▶ ACTION ITEM: Pictures in the entries below are to be left out; otherwise, reproduce exactly the lines from the first through the line containing "mřížce a \(m\)".

[EXERCISE INPUT — start]

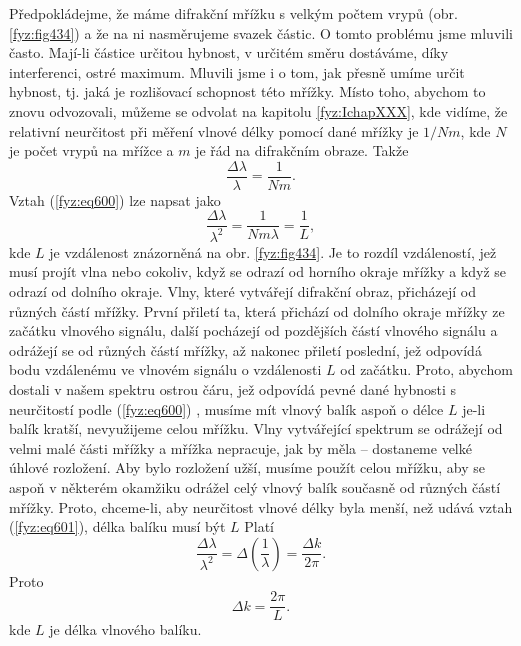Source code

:     Předpokládejme, že máme difrakční mřížku s velkým počtem vrypů (obr. \ref{fyz:fig434}) a že na
    ni nasměrujeme svazek částic. O tomto problému jsme mluvili často. Mají-li částice určitou
    hybnost, v určitém směru dostáváme, díky interferenci, ostré maximum. Mluvili jsme i o tom, jak
    přesně umíme určit hybnost, tj. jaká je rozlišovací schopnost této mřížky. Místo toho, abychom
    to znovu odvozovali, můžeme se odvolat na kapitolu \ref {fyz:IchapXXX}, kde vidíme, že relativní
    neurčitost při měření vlnové délky pomocí dané mřížky je \(1/Nm\), kde \(N\) je počet vrypů na
    mřížce a \(m\) je řád na difrakčním obraze. Takže
    \begin{equation}\label{fyz:eq600}
      \frac{Δλ}{λ}=\frac{1}{Nm}.
    \end{equation}
    Vztah (\ref{fyz:eq600}) lze napsat jako
    \begin{equation}\label{fyz:eq601}
      \frac{Δλ}{λ^2} = \frac{1}{Nmλ} = \frac{1}{L},
    \end{equation} 
    kde \(L\) je vzdálenost znázorněná na obr. \ref{fyz:fig434}. Je to rozdíl vzdáleností, jež musí
    projít vlna nebo cokoliv, když se odrazí od horního okraje mřížky a když se odrazí od dolního
    okraje. Vlny, které vytvářejí difrakční obraz, přicházejí od různých částí mřížky. První přiletí
    ta, která přichází od dolního okraje mřížky ze začátku vlnového signálu, další pocházejí od
    pozdějších částí vlnového signálu a odrážejí se od různých částí mřížky, až nakonec přiletí
    poslední, jež odpovídá bodu vzdálenému ve vlnovém signálu o vzdálenosti \(L\) od začátku. Proto,
    abychom dostali v našem spektru ostrou čáru, jež odpovídá pevné dané hybnosti s neurčitostí
    podle (\ref{fyz:eq600}) , musíme mít vlnový balík aspoň o délce \(L\) je-li balík kratší,
    nevyužijeme celou mřížku. Vlny vytvářející spektrum se odrážejí od velmi malé části mřížky a
    mřížka nepracuje, jak by měla – dostaneme velké úhlové rozložení. Aby bylo rozložení užší,
    musíme použít celou mřížku, aby se aspoň v některém okamžiku odrážel celý vlnový balík současně
    od různých částí mřížky. Proto, chceme-li, aby neurčitost vlnové délky byla menší, než udává
    vztah (\ref{fyz:eq601}), délka balíku musí být \(L\) Platí   
    \begin{equation*}
      \frac{Δλ}{λ^2} = Δ\left(\frac{1}{λ}\right)=\frac{Δk}{2π}.
    \end{equation*} 
    Proto
    \begin{equation}\label{fyz:eq602}
      Δk=\frac{2π}{L}.
    \end{equation} 
    kde \(L\) je délka vlnového balíku.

[EXERCISE INPUT — finish]

▶ OUTPUT FOR THIS TASK:
Source code

:     Předpokládejme, že máme difrakční mřížku s velkým počtem vrypů (obr. \ref{fyz:fig434}) a že na
    ni nasměrujeme svazek částic. O tomto problému jsme mluvili často. Mají-li částice určitou
    hybnost, v určitém směru dostáváme, díky interferenci, ostré maximum. Mluvili jsme i o tom, jak
    přesně umíme určit hybnost, tj. jaká je rozlišovací schopnost této mřížky. Místo toho, abychom
    to znovu odvozovali, můžeme se odvolat na kapitolu \ref {fyz:IchapXXX}, kde vidíme, že relativní
    neurčitost při měření vlnové délky pomocí dané mřížky je \(1/Nm\), kde \(N\) je počet vrypů na
    mřížce a \(m\) je řád na difrakčním obraze. Takže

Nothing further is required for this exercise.